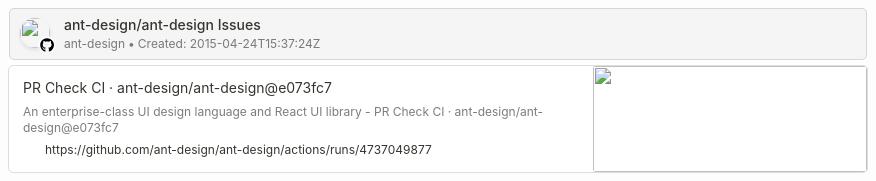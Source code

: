 <div style="margin:5px 1px;"> <a href="https://github.com/ant-design/ant-design/issues" target="_blank" rel="noopener noreferrer" style="display:flex;color:inherit;background:#f5f5f5;text-decoration:none;user-select:none;transition:background 20ms ease-in 0s;cursor:pointer;flex-grow:1;min-width:0;align-items:center;border:1px solid rgba(55,53,47,.16);border-radius:5px;padding:6px;fill:inherit"><div style="display:flex;align-self:start;height:32px;width:32px;margin:3px 12px 3px 4px;position:relative"><div><div style="width:100%;height:100%"><img src="https://avatars.githubusercontent.com/u/12101536?v=4" referrerpolicy="same-origin" style="display:block;object-fit:cover;border-radius:34px;width:30.192px;height:30.192px;transition:opacity .1s ease-out 0s;box-shadow:rgba(15,15,15,.1) 0 2px 4px"></div></div><div style="position:absolute;bottom:-2px;right:-2px"><div style="width:100%;height:100%"><svg xmlns="http://www.w3.org/2000/svg" viewbox="0 0 496 512" style="display:block;object-fit:cover;border-radius:5px;width:14.208px;height:14.208px;transition:opacity .1s ease-out 0s;filter:drop-shadow(white 0 0 1px) drop-shadow(white 0 0 1px) drop-shadow(white 0 0 1px)"><path d="M165.9 397.4c0 2-2.3 3.6-5.2 3.6-3.3.3-5.6-1.3-5.6-3.6 0-2 2.3-3.6 5.2-3.6 3-.3 5.6 1.3 5.6 3.6zm-31.1-4.5c-.7 2 1.3 4.3 4.3 4.9 2.6 1 5.6 0 6.2-2s-1.3-4.3-4.3-5.2c-2.6-.7-5.5.3-6.2 2.3zm44.2-1.7c-2.9.7-4.9 2.6-4.6 4.9.3 2 2.9 3.3 5.9 2.6 2.9-.7 4.9-2.6 4.6-4.6-.3-1.9-3-3.2-5.9-2.9zM244.8 8C106.1 8 0 113.3 0 252c0 110.9 69.8 205.8 169.5 239.2 12.8 2.3 17.3-5.6 17.3-12.1 0-6.2-.3-40.4-.3-61.4 0 0-70 15-84.7-29.8 0 0-11.4-29.1-27.8-36.6 0 0-22.9-15.7 1.6-15.4 0 0 24.9 2 38.6 25.8 21.9 38.6 58.6 27.5 72.9 20.9 2.3-16 8.8-27.1 16-33.7-55.9-6.2-112.3-14.3-112.3-110.5 0-27.5 7.6-41.3 23.6-58.9-2.6-6.5-11.1-33.3 2.6-67.9 20.9-6.5 69 27 69 27 20-5.6 41.5-8.5 62.8-8.5s42.8 2.9 62.8 8.5c0 0 48.1-33.6 69-27 13.7 34.7 5.2 61.4 2.6 67.9 16 17.7 25.8 31.5 25.8 58.9 0 96.5-58.9 104.2-114.8 110.5 9.2 7.9 17 22.9 17 46.4 0 33.7-.3 75.4-.3 83.6 0 6.5 4.6 14.4 17.3 12.1C428.2 457.8 496 362.9 496 252 496 113.3 383.5 8 244.8 8zM97.2 352.9c-1.3 1-1 3.3.7 5.2 1.6 1.6 3.9 2.3 5.2 1 1.3-1 1-3.3-.7-5.2-1.6-1.6-3.9-2.3-5.2-1zm-10.8-8.1c-.7 1.3.3 2.9 2.3 3.9 1.6 1 3.6.7 4.3-.7.7-1.3-.3-2.9-2.3-3.9-2-.6-3.6-.3-4.3.7zm32.4 35.6c-1.6 1.3-1 4.3 1.3 6.2 2.3 2.3 5.2 2.6 6.5 1 1.3-1.3.7-4.3-1.3-6.2-2.2-2.3-5.2-2.6-6.5-1zm-11.4-14.7c-1.6 1-1.6 3.6 0 5.9 1.6 2.3 4.3 3.3 5.6 2.3 1.6-1.3 1.6-3.9 0-6.2-1.4-2.3-4-3.3-5.6-2z"></path></svg></div></div></div><div style="display:flex;flex-direction:column;justify-content:center;flex-grow:1;flex-shrink:1;overflow:hidden"><div style="display:flex;align-items:baseline;font-size:14px"><div spellcheck="false" style="white-space:nowrap;color:#37352f;font-weight:500;overflow:hidden;text-overflow:ellipsis">ant-design/ant-design  Issues</div></div><div style="display:flex;align-items:center;color:rgba(55,53,47,.65);font-size:12px"><div spellcheck="false" style="white-space:nowrap;color:rgba(55,53,47,.65)">ant-design</div><span style="margin-left:3px;margin-right:3px">•</span><div style="color:rgba(55,53,47,.65);font-size:12px;white-space:nowrap">Created: 2015-04-24T15:37:24Z</div></div></div><div role="button" tabindex="0" style="user-select:none;transition:background 20ms ease-in 0s;cursor:pointer;opacity:0;display:flex;align-items:center;justify-content:center;width:28px;height:28px;border-radius:5px;flex-shrink:0;margin-right:4px;color:rgba(55,53,47,.65)"><svg viewbox="0 0 13 3" class="dots" style="width:14px;height:100%;display:block;fill:inherit;flex-shrink:0;backface-visibility:hidden;color:rgba(55,53,47,.45)"><g><path d="M3,1.5A1.5,1.5,0,1,1,1.5,0,1.5,1.5,0,0,1,3,1.5Z"></path><path d="M8,1.5A1.5,1.5,0,1,1,6.5,0,1.5,1.5,0,0,1,8,1.5Z"></path><path d="M13,1.5A1.5,1.5,0,1,1,11.5,0,1.5,1.5,0,0,1,13,1.5Z"></path></g></svg></div></a></div>

<div style="width: 100%; margin-top: 4px; margin-bottom: 4px;"><div style="display: flex; background:white;border-radius:5px"><a href="https://github.com/ant-design/ant-design/actions/runs/4737049877"target="_blank"rel="noopener noreferrer"style="display: flex; color: inherit; text-decoration: none; user-select: none; transition: background 20ms ease-in 0s; cursor: pointer; flex-grow: 1; min-width: 0px; flex-wrap: wrap-reverse; align-items: stretch; text-align: left; overflow: hidden; border: 1px solid rgba(55, 53, 47, 0.16); border-radius: 5px; position: relative; fill: inherit;"><div style="flex: 4 1 180px; padding: 12px 14px 14px; overflow: hidden; text-align: left;"><div style="font-size: 14px; line-height: 20px; color: rgb(55, 53, 47); white-space: nowrap; overflow: hidden; text-overflow: ellipsis; min-height: 24px; margin-bottom: 2px;">PR Check CI · ant-design/ant-design@e073fc7</div><div style="font-size: 12px; line-height: 16px; color: rgba(55, 53, 47, 0.65); height: 32px; overflow: hidden;">An enterprise-class UI design language and React UI library - PR Check CI · ant-design/ant-design@e073fc7</div><div style="display: flex; margin-top: 6px; height: 16px;"><img src="https://github.githubassets.com/favicons/favicon.svg"style="width: 16px; height: 16px; min-width: 16px; margin-right: 6px;"><div style="font-size: 12px; line-height: 16px; color: rgb(55, 53, 47); white-space: nowrap; overflow: hidden; text-overflow: ellipsis;">https://github.com/ant-design/ant-design/actions/runs/4737049877</div></div></div><div style="flex: 1 1 180px; display: block; position: relative;"><div style="position: absolute; inset: 0px;"><div style="width: 100%; height: 100%;"><img src="https://repository-images.githubusercontent.com/34526884/8e0a5095-5d82-425c-a54f-a0cb51743a12" referrerpolicy="no-referrer" style="display: block; object-fit: cover; border-radius: 3px; width: 100%; height: 100%;"></div></div></div></a></div></div>
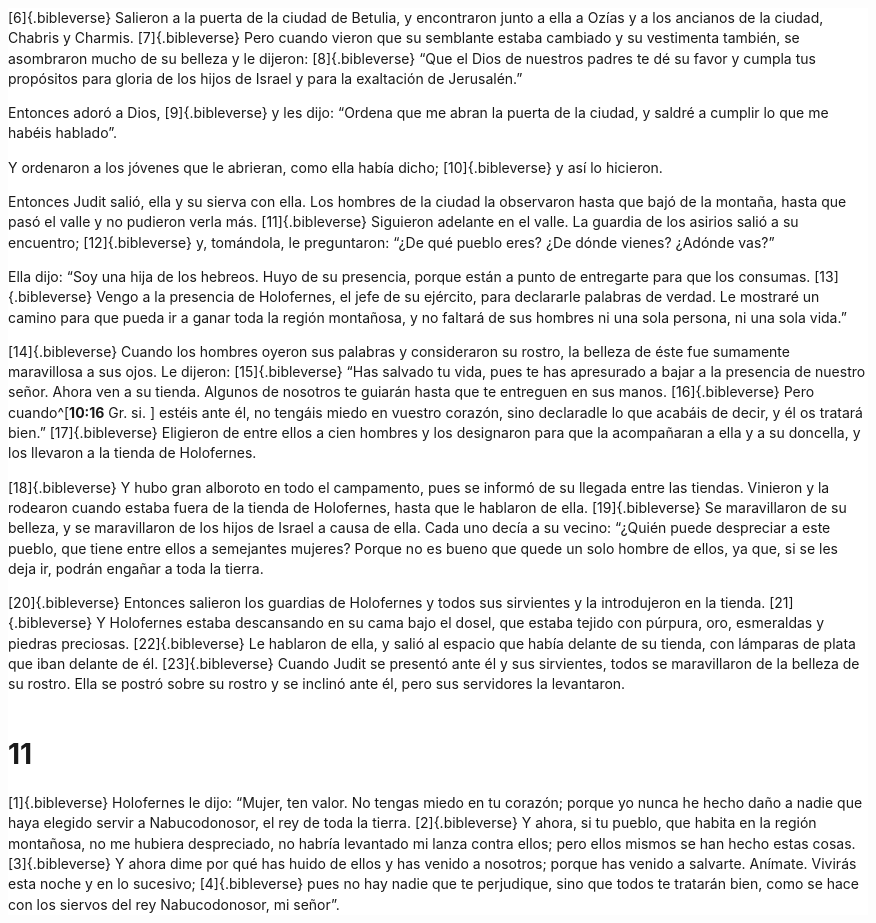 [6]{.bibleverse} Salieron a la puerta de la ciudad de Betulia, y encontraron junto a ella a Ozías y a los ancianos de la ciudad, Chabris y Charmis. [7]{.bibleverse} Pero cuando vieron que su semblante estaba cambiado y su vestimenta también, se asombraron mucho de su belleza y le dijeron: [8]{.bibleverse} “Que el Dios de nuestros padres te dé su favor y cumpla tus propósitos para gloria de los hijos de Israel y para la exaltación de Jerusalén.”

Entonces adoró a Dios, [9]{.bibleverse} y les dijo: “Ordena que me abran la puerta de la ciudad, y saldré a cumplir lo que me habéis hablado”.

Y ordenaron a los jóvenes que le abrieran, como ella había dicho; [10]{.bibleverse} y así lo hicieron.

Entonces Judit salió, ella y su sierva con ella. Los hombres de la ciudad la observaron hasta que bajó de la montaña, hasta que pasó el valle y no pudieron verla más. [11]{.bibleverse} Siguieron adelante en el valle. La guardia de los asirios salió a su encuentro; [12]{.bibleverse} y, tomándola, le preguntaron: “¿De qué pueblo eres? ¿De dónde vienes? ¿Adónde vas?”

Ella dijo: “Soy una hija de los hebreos. Huyo de su presencia, porque están a punto de entregarte para que los consumas. [13]{.bibleverse} Vengo a la presencia de Holofernes, el jefe de su ejército, para declararle palabras de verdad. Le mostraré un camino para que pueda ir a ganar toda la región montañosa, y no faltará de sus hombres ni una sola persona, ni una sola vida.”

[14]{.bibleverse} Cuando los hombres oyeron sus palabras y consideraron su rostro, la belleza de éste fue sumamente maravillosa a sus ojos. Le dijeron: [15]{.bibleverse} “Has salvado tu vida, pues te has apresurado a bajar a la presencia de nuestro señor. Ahora ven a su tienda. Algunos de nosotros te guiarán hasta que te entreguen en sus manos. [16]{.bibleverse} Pero cuando^[**10:16** Gr. si. ] estéis ante él, no tengáis miedo en vuestro corazón, sino declaradle lo que acabáis de decir, y él os tratará bien.” [17]{.bibleverse} Eligieron de entre ellos a cien hombres y los designaron para que la acompañaran a ella y a su doncella, y los llevaron a la tienda de Holofernes.

[18]{.bibleverse} Y hubo gran alboroto en todo el campamento, pues se informó de su llegada entre las tiendas. Vinieron y la rodearon cuando estaba fuera de la tienda de Holofernes, hasta que le hablaron de ella. [19]{.bibleverse} Se maravillaron de su belleza, y se maravillaron de los hijos de Israel a causa de ella. Cada uno decía a su vecino: “¿Quién puede despreciar a este pueblo, que tiene entre ellos a semejantes mujeres? Porque no es bueno que quede un solo hombre de ellos, ya que, si se les deja ir, podrán engañar a toda la tierra.

[20]{.bibleverse} Entonces salieron los guardias de Holofernes y todos sus sirvientes y la introdujeron en la tienda. [21]{.bibleverse} Y Holofernes estaba descansando en su cama bajo el dosel, que estaba tejido con púrpura, oro, esmeraldas y piedras preciosas. [22]{.bibleverse} Le hablaron de ella, y salió al espacio que había delante de su tienda, con lámparas de plata que iban delante de él. [23]{.bibleverse} Cuando Judit se presentó ante él y sus sirvientes, todos se maravillaron de la belleza de su rostro. Ella se postró sobre su rostro y se inclinó ante él, pero sus servidores la levantaron.

# 11
[1]{.bibleverse} Holofernes le dijo: “Mujer, ten valor. No tengas miedo en tu corazón; porque yo nunca he hecho daño a nadie que haya elegido servir a Nabucodonosor, el rey de toda la tierra. [2]{.bibleverse} Y ahora, si tu pueblo, que habita en la región montañosa, no me hubiera despreciado, no habría levantado mi lanza contra ellos; pero ellos mismos se han hecho estas cosas. [3]{.bibleverse} Y ahora dime por qué has huido de ellos y has venido a nosotros; porque has venido a salvarte. Anímate. Vivirás esta noche y en lo sucesivo; [4]{.bibleverse} pues no hay nadie que te perjudique, sino que todos te tratarán bien, como se hace con los siervos del rey Nabucodonosor, mi señor”.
################
▸ **THE TASK**:
Set the pictures aside and retype exactly the lines above from the line with "Salieron a la" to the line with "Entonces adoró a", both included, adding no others.

▸ **SOLUTION FOR THIS PROBLEM**:
 [6]{.bibleverse} Salieron a la puerta de la ciudad de Betulia, y encontraron junto a ella a Ozías y a los ancianos de la ciudad, Chabris y Charmis. [7]{.bibleverse} Pero cuando vieron que su semblante estaba cambiado y su vestimenta también, se asombraron mucho de su belleza y le dijeron: [8]{.bibleverse} “Que el Dios de nuestros padres te dé su favor y cumpla tus propósitos para gloria de los hijos de Israel y para la exaltación de Jerusalén.”

Entonces adoró a Dios, [9]{.bibleverse} y les dijo: “Ordena que me abran la puerta de la ciudad, y saldré a cumplir lo que me habéis hablado”.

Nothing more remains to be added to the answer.